[code-reflection] RFR: Model lifetimes of onnx session-related objects more explicitly [v2]

Adam Pocock duke at openjdk.org
Mon Mar 3 14:47:06 UTC 2025


On Mon, 3 Mar 2025 14:28:55 GMT, Maurizio Cimadamore <mcimadamore at openjdk.org> wrote:

> > Releasing the ONNX environment will cause it to crash the next time one is created when certain kinds of sessions are created. It needs to be created at most once per JVM instantiation.
> 
> OK - this is not documented anywhere though. Is it a bug in the C impl? I've tested my toy API with an autocloseable environment and I have no problem creating a new environment and disposing it after each new model execution in the MNIST demo (I repeated 10K times). Is there some high-level documentation which explains how these various abstractions are meant to be used?
> 
> If environment really has to be global -- that leaves us again with the problem of needed to have a lifetime per session (because a session can create a lot of resources that you don't want to just keep accumulating -- which is fine, but then the API would look more similar to the Python one (e.g. if there's only one environment, then having it implicit seems like a good 80/20 compromise to me).

I documented it in the [Java API](https://github.com/microsoft/onnxruntime/blob/main/java/src/main/java/ai/onnxruntime/OrtEnvironment.java#L20). It's a consequence of how they load in CUDA & other execution providers, I don't think it breaks if it's CPU only (but it is allowed to), and it's not considered a bug in the C API (though the lack of documentation is a problem). The description of how I worked around it is [here](https://github.com/microsoft/onnxruntime/pull/10670). They added support for custom environment creation to [C# in 2023](https://github.com/microsoft/onnxruntime/pull/14723), and there are requests for it in Python. I'm not sure why it's not documented on the C API itself, but the C API has a bunch of undocumented interactions that you only find when they bite you (e.g., the last one I hit was that the CUDA session options update method overwrites all the options rather than adding options, so I added a note for that to the C API docs).

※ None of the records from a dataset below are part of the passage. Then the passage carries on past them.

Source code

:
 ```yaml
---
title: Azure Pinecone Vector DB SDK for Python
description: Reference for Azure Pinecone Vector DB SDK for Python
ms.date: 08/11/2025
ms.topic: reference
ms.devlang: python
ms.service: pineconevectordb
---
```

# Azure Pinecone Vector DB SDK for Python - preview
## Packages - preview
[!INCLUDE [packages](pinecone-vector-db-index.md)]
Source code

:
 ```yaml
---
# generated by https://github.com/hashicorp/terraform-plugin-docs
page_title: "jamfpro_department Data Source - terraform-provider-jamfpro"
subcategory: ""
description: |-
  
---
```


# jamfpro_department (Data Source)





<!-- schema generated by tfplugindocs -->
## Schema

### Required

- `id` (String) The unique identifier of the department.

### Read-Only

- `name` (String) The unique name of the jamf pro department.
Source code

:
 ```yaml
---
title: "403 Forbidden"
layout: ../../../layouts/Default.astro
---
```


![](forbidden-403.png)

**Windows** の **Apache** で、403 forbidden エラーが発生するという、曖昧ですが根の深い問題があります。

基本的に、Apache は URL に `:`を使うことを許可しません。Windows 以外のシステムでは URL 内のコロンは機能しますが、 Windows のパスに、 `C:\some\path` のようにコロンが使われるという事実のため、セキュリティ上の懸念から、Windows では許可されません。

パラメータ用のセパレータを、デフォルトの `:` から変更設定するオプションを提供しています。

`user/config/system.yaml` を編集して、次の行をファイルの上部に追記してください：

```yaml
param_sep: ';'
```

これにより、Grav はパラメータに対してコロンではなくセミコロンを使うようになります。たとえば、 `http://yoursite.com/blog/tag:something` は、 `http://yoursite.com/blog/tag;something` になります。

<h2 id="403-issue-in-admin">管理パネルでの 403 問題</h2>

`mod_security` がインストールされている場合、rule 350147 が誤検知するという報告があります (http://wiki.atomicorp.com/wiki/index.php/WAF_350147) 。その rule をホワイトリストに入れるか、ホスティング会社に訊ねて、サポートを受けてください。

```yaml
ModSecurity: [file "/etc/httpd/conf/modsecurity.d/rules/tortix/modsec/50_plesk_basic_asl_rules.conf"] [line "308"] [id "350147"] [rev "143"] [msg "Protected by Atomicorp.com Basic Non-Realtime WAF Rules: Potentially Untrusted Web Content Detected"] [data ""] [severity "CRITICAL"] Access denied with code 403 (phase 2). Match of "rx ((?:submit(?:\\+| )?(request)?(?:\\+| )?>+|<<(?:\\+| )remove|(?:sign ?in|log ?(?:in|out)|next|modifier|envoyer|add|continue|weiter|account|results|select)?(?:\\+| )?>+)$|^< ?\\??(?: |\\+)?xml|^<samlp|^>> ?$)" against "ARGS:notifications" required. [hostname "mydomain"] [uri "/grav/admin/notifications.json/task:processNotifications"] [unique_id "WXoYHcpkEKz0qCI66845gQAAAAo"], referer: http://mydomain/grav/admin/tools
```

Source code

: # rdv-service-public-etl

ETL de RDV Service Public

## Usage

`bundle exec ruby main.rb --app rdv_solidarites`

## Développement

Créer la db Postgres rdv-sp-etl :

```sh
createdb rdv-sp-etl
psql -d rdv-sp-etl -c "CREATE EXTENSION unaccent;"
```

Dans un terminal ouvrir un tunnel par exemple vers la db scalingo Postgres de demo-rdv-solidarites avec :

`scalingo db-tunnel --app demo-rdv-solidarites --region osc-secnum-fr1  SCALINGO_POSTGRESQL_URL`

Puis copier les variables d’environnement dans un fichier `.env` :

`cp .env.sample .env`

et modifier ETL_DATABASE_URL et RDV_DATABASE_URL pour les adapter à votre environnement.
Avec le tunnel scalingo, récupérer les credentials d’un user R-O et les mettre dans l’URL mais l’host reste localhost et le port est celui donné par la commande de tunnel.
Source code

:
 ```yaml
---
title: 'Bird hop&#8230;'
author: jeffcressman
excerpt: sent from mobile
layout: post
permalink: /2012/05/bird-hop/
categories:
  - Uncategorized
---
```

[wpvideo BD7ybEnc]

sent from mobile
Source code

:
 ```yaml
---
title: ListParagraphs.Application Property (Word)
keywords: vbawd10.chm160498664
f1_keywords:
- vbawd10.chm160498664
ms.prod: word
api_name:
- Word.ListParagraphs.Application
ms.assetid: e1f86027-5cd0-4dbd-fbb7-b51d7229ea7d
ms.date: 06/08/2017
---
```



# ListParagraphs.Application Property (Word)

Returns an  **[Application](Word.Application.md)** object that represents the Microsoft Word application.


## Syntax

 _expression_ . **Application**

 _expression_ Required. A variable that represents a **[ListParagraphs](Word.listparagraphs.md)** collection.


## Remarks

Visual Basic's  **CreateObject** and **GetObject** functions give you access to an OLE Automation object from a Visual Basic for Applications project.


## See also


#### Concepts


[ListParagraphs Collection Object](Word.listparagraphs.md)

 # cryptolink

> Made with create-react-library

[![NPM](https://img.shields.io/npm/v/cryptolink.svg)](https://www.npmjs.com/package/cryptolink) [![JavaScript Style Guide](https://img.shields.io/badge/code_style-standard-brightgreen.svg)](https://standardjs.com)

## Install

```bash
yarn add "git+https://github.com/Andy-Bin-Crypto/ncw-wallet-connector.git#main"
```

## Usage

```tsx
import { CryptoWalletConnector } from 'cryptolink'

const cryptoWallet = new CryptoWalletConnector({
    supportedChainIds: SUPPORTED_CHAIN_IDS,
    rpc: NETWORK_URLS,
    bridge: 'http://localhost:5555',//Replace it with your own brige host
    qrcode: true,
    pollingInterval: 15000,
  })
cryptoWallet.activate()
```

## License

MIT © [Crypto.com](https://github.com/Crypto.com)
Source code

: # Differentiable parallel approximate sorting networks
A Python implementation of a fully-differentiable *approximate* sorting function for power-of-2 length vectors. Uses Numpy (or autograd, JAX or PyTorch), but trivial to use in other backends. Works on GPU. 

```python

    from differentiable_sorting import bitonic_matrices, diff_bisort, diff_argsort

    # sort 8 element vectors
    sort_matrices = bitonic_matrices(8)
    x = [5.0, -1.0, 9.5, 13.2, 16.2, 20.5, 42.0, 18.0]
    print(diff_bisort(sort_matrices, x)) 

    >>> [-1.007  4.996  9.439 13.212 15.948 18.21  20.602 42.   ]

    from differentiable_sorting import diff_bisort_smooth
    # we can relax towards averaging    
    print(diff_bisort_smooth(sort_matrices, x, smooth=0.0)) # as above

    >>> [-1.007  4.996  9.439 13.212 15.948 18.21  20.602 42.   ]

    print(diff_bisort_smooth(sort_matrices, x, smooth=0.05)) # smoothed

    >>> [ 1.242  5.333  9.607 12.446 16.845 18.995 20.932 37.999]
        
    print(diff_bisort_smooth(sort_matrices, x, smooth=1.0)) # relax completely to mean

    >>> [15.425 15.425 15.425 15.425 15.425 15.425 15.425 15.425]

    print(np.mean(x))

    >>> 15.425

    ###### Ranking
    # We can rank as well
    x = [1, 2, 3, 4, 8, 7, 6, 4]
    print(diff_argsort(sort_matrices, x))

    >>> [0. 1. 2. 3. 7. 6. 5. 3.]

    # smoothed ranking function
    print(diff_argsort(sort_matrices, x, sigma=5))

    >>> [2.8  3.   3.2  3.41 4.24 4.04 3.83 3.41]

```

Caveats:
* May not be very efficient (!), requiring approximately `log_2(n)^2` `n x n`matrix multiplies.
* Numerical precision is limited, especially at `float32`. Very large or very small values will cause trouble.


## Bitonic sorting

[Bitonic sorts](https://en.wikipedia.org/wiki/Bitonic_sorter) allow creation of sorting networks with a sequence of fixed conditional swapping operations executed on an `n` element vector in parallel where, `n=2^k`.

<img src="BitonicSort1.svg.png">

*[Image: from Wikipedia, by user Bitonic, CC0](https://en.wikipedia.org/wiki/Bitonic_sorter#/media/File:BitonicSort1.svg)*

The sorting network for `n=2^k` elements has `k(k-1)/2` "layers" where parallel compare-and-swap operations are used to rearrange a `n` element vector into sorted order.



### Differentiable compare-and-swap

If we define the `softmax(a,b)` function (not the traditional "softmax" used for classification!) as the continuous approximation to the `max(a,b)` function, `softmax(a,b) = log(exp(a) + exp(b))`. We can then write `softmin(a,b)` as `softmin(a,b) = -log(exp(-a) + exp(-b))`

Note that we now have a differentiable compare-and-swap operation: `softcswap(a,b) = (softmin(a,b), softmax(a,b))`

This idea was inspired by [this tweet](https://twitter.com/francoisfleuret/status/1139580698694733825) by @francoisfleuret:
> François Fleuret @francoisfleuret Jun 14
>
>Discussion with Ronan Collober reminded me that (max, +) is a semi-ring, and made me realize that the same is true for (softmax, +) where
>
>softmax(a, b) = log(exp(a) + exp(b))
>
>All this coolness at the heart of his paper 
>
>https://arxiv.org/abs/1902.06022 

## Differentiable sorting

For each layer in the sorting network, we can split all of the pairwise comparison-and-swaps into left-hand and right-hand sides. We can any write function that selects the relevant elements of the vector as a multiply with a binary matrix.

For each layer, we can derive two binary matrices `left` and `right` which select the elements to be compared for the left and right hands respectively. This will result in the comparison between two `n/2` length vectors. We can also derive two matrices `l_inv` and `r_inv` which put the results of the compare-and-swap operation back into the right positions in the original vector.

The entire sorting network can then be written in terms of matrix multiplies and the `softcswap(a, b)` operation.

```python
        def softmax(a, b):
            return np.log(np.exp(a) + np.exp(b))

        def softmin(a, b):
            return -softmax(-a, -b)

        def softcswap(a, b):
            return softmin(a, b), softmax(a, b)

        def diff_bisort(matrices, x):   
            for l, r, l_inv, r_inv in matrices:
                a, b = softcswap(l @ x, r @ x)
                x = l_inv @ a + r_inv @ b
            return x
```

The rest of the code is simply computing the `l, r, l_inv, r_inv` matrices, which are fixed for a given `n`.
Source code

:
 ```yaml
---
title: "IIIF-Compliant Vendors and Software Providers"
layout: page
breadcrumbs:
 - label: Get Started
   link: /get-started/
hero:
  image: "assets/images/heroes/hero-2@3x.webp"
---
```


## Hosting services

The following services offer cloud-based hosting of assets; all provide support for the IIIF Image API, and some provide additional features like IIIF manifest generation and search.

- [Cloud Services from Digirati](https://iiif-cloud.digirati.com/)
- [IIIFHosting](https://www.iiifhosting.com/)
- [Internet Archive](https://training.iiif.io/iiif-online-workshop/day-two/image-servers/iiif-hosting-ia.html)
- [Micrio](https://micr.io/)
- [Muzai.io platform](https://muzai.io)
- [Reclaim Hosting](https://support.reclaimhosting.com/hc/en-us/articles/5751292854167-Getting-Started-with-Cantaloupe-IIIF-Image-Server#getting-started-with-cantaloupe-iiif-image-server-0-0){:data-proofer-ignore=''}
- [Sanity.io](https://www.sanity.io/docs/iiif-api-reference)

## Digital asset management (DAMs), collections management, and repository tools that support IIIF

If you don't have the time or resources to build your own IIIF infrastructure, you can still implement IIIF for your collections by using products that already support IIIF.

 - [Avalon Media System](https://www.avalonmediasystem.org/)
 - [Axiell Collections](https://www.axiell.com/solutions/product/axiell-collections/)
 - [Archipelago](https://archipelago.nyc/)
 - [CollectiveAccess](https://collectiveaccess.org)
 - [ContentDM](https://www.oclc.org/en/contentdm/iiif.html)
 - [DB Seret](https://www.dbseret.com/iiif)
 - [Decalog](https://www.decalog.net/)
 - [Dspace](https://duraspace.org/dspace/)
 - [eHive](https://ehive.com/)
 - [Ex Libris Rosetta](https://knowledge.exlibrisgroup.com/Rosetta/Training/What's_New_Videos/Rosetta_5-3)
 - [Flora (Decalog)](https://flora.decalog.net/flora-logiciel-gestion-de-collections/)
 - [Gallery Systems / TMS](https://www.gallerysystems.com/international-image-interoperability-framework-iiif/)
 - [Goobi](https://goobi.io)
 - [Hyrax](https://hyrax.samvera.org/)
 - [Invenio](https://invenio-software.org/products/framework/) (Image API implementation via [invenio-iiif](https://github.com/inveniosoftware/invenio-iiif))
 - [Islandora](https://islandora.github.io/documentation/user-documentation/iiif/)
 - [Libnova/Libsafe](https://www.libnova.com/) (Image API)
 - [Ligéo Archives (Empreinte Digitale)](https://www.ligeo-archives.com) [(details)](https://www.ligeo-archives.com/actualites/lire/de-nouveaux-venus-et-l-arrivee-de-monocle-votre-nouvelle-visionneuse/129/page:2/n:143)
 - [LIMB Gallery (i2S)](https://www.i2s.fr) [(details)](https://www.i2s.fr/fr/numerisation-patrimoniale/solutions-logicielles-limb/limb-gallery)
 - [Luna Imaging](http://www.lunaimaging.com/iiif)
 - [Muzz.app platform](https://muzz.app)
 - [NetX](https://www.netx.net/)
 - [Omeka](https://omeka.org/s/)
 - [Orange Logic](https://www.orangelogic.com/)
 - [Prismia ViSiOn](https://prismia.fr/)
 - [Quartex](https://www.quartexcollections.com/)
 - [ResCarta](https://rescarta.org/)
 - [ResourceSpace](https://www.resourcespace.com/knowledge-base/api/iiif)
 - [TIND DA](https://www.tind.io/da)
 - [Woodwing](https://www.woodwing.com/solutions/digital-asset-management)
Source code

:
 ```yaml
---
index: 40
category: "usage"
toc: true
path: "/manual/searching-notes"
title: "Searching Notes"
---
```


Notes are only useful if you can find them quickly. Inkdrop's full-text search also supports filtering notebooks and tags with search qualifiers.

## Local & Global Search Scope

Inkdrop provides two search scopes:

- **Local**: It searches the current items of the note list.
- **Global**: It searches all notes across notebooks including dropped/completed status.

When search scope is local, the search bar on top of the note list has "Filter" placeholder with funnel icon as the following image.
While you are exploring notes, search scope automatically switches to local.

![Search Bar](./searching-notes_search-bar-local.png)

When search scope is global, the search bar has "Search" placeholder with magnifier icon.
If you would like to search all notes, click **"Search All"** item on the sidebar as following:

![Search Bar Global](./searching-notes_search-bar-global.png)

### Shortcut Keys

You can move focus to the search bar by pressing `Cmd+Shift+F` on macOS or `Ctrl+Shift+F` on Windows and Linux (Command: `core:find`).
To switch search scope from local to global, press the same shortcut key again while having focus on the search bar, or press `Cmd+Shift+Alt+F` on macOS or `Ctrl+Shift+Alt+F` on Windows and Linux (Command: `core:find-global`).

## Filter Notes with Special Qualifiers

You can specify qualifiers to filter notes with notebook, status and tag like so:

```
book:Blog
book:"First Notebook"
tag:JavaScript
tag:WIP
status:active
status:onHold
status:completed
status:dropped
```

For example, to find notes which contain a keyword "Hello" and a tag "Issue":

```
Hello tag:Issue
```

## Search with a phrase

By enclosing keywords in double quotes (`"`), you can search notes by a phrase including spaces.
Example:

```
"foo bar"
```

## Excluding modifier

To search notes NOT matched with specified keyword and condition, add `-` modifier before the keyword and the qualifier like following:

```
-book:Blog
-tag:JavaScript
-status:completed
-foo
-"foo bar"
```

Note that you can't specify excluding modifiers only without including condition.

If you want to replicate the functionality of the existing Java API then environment creation control needs to be done by the user so they can specify a global thread pool (which is then shared across all sessions created from that environment) as there are people who use that functionality. But it depends what the scope is here, it can be implicit if you're not trying to provide a production ready API where people need that level of resource control.